◆ THE DATA ◆
····················
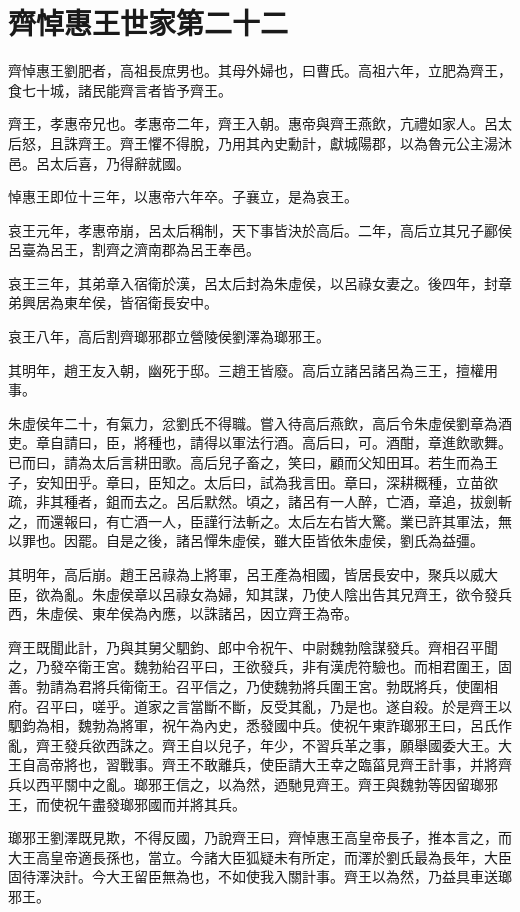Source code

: \chapter{齊悼惠王世家第二十二}

齊悼惠王劉肥者，高祖長庶男也。其母外婦也，曰曹氏。高祖六年，立肥為齊王，食七十城，諸民能齊言者皆予齊王。

齊王，孝惠帝兄也。孝惠帝二年，齊王入朝。惠帝與齊王燕飲，亢禮如家人。呂太后怒，且誅齊王。齊王懼不得脫，乃用其內史勳計，獻城陽郡，以為魯元公主湯沐邑。呂太后喜，乃得辭就國。

悼惠王即位十三年，以惠帝六年卒。子襄立，是為哀王。

哀王元年，孝惠帝崩，呂太后稱制，天下事皆決於高后。二年，高后立其兄子酈侯呂臺為呂王，割齊之濟南郡為呂王奉邑。

哀王三年，其弟章入宿衛於漢，呂太后封為朱虛侯，以呂祿女妻之。後四年，封章弟興居為東牟侯，皆宿衛長安中。

哀王八年，高后割齊瑯邪郡立營陵侯劉澤為瑯邪王。

其明年，趙王友入朝，幽死于邸。三趙王皆廢。高后立諸呂諸呂為三王，擅權用事。

朱虛侯年二十，有氣力，忿劉氏不得職。嘗入待高后燕飲，高后令朱虛侯劉章為酒吏。章自請曰，臣，將種也，請得以軍法行酒。高后曰，可。酒酣，章進飲歌舞。已而曰，請為太后言耕田歌。高后兒子畜之，笑曰，顧而父知田耳。若生而為王子，安知田乎。章曰，臣知之。太后曰，試為我言田。章曰，深耕穊種，立苗欲疏，非其種者，鉏而去之。呂后默然。頃之，諸呂有一人醉，亡酒，章追，拔劍斬之，而還報曰，有亡酒一人，臣謹行法斬之。太后左右皆大驚。業已許其軍法，無以罪也。因罷。自是之後，諸呂憚朱虛侯，雖大臣皆依朱虛侯，劉氏為益彊。

其明年，高后崩。趙王呂祿為上將軍，呂王產為相國，皆居長安中，聚兵以威大臣，欲為亂。朱虛侯章以呂祿女為婦，知其謀，乃使人陰出告其兄齊王，欲令發兵西，朱虛侯、東牟侯為內應，以誅諸呂，因立齊王為帝。

齊王既聞此計，乃與其舅父駟鈞、郎中令祝午、中尉魏勃陰謀發兵。齊相召平聞之，乃發卒衛王宮。魏勃紿召平曰，王欲發兵，非有漢虎符驗也。而相君圍王，固善。勃請為君將兵衛衛王。召平信之，乃使魏勃將兵圍王宮。勃既將兵，使圍相府。召平曰，嗟乎。道家之言當斷不斷，反受其亂，乃是也。遂自殺。於是齊王以駟鈞為相，魏勃為將軍，祝午為內史，悉發國中兵。使祝午東詐瑯邪王曰，呂氏作亂，齊王發兵欲西誅之。齊王自以兒子，年少，不習兵革之事，願舉國委大王。大王自高帝將也，習戰事。齊王不敢離兵，使臣請大王幸之臨菑見齊王計事，并將齊兵以西平關中之亂。瑯邪王信之，以為然，迺馳見齊王。齊王與魏勃等因留瑯邪王，而使祝午盡發瑯邪國而并將其兵。

瑯邪王劉澤既見欺，不得反國，乃說齊王曰，齊悼惠王高皇帝長子，推本言之，而大王高皇帝適長孫也，當立。今諸大臣狐疑未有所定，而澤於劉氏最為長年，大臣固待澤決計。今大王留臣無為也，不如使我入關計事。齊王以為然，乃益具車送瑯邪王。

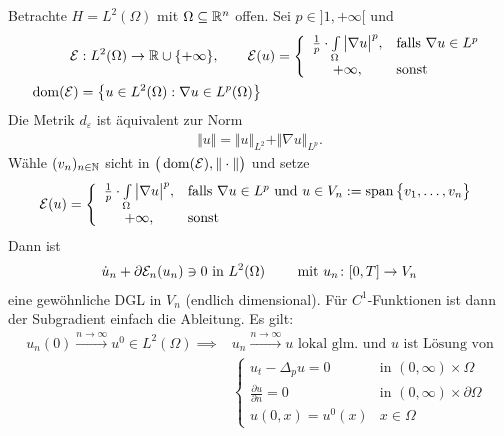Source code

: \begin{beispiel}
	 Betrachte $H=L^2(\Omega)$ mit $\Omega\subseteq\mathbb{R}^n$ offen.
	 Sei $p\in]1,+\infty[$ und 
	 \begin{align*}
	 	\mathcal{E}&:L^2(\Omega)\to\mathbb{R}\cup\lbrace+\infty\rbrace,\qquad
	 	\mathcal{E}(u)=\left\lbrace\begin{array}{cl}
	 		\frac{1}{p}\cdot\int\limits_\Omega\big|\nabla u\big|^p, &\text{falls } \nabla u\in L^p\\
	 		+\infty, &\text{sonst }
	 	\end{array}\right.\\
	 	\operatorname{dom}(\mathcal{E})&=\left\lbrace u\in L^2(\Omega):\nabla u\in L^p(\Omega)\right\rbrace
	 \end{align*}
	 Die Metrik $d_\varepsilon$ ist äquivalent zur Norm
	 \begin{align*}
	 	\Vert u\Vert=\Vert u\Vert_{L^2}+\Vert\nabla u\Vert_{L^p}.
	 \end{align*}
	 Wähle $(v_n)_{n\in\mathbb{N}}$ sicht in $\big(\operatorname{dom}(\mathcal{E}),\Vert\cdot\Vert\big)$ und setze
	 \begin{align*}
	 	\mathcal{E}(u)=\left\lbrace\begin{array}{cl}
	 		\frac{1}{p}\cdot\int\limits_\Omega\big|\nabla u\big|^p , &\text{falls } \nabla u\in L^p\text{ und }u\in V_n:=\operatorname{span}\big\lbrace v_1,\ldots,v_n\big\rbrace\\
	 		+\infty, &\text{sonst }
	 	\end{array}\right.
	 \end{align*}
	 Dann ist
	 \begin{align*}
	 	\dot{u}_n+\partial\mathcal{E}_n(u_n)\ni 0\text{ in }L^2(\Omega)
	 	\qquad\text{ mit } u_n\colon [0,T]\to V_n
	 \end{align*}
	 eine gewöhnliche DGL in $V_n$ (endlich dimensional). Für $C^1$-Funktionen ist dann der Subgradient einfach die Ableitung.
	 Es gilt:
	 \begin{align*}
	 	u_n(0)\overset{n\to\infty}{\longrightarrow}u^0\in L^2(\Omega)
	 	\implies &u_n\overset{n\to\infty}{\longrightarrow} u\text{ lokal glm. und $u$ ist Lösung von}\\
	 	&\left\lbrace\begin{array}{rl}
	 		u_t-\Delta_p u =0 &\text{in }(0,\infty)\times\Omega\\
	 		\frac{\partial u}{\partial n}=0 &\text{in }(0,\infty)\times\partial\Omega\\
	 		u(0,x)=u^0(x) &x\in\Omega
	 	\end{array}\right.
	 \end{align*}
\end{beispiel}

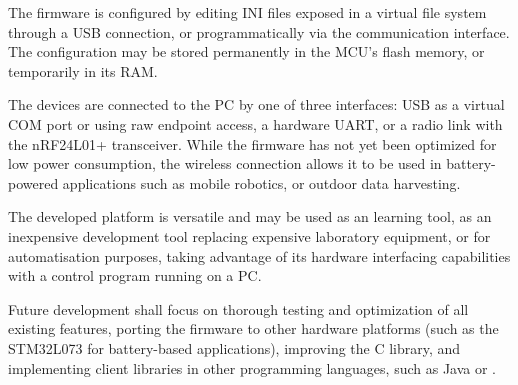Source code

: The firmware is configured by editing INI files exposed in a virtual file system through a \gls{USB} connection, or programmatically via the communication interface. The configuration may be stored permanently in the \gls{MCU}'s flash memory, or temporarily in its \gls{RAM}.

The devices are connected to the \gls{PC} by one of three interfaces: \gls{USB} as a virtual COM port or using raw endpoint access, a hardware \gls{UART}, or a radio link with the nRF24L01+ transceiver. While the firmware has not yet been optimized for low power consumption, the wireless connection allows it to be used in battery-powered applications such as mobile robotics, or outdoor data harvesting.

The developed platform is versatile and may be used as an learning tool, as an inexpensive development tool replacing expensive laboratory equipment, or for automatisation purposes, taking advantage of its hardware interfacing capabilities with a control program running on a PC.

Future development shall focus on thorough testing and optimization of all existing features, porting the firmware to other hardware platforms (such as the STM32L073 for battery-based applications), improving the C library, and implementing client libraries in other programming languages, such as Java or \CS.

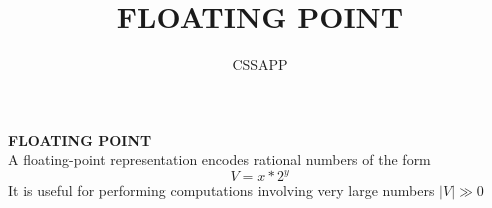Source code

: \documentclass{article}
\title{FLOATING POINT}
\author{CSSAPP}
\begin{document}
    \maketitle

    \begin{flushleft}
    \textbf{FLOATING POINT}\\
    A floating-point representation encodes rational numbers of the form
    $$V = x \ast 2^y$$
    It is useful for performing computations involving very large numbers
    $|V| \gg 0$
    \end{flushleft}
\end{document}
····················
◆ ASSIGNMENT ◆
In which lines of the material above does the string "cdot" occur? Copy them all.

◆ ANSWER FOR THE TASK ◆
	 		\frac{1}{p}\cdot\int\limits_\Omega\big|\nabla u\big|^p, &\text{falls } \nabla u\in L^p\\
	 Wähle $(v_n)_{n\in\mathbb{N}}$ sicht in $\big(\operatorname{dom}(\mathcal{E}),\Vert\cdot\Vert\big)$ und setze
	 		\frac{1}{p}\cdot\int\limits_\Omega\big|\nabla u\big|^p , &\text{falls } \nabla u\in L^p\text{ und }u\in V_n:=\operatorname{span}\big\lbrace v_1,\ldots,v_n\big\rbrace\\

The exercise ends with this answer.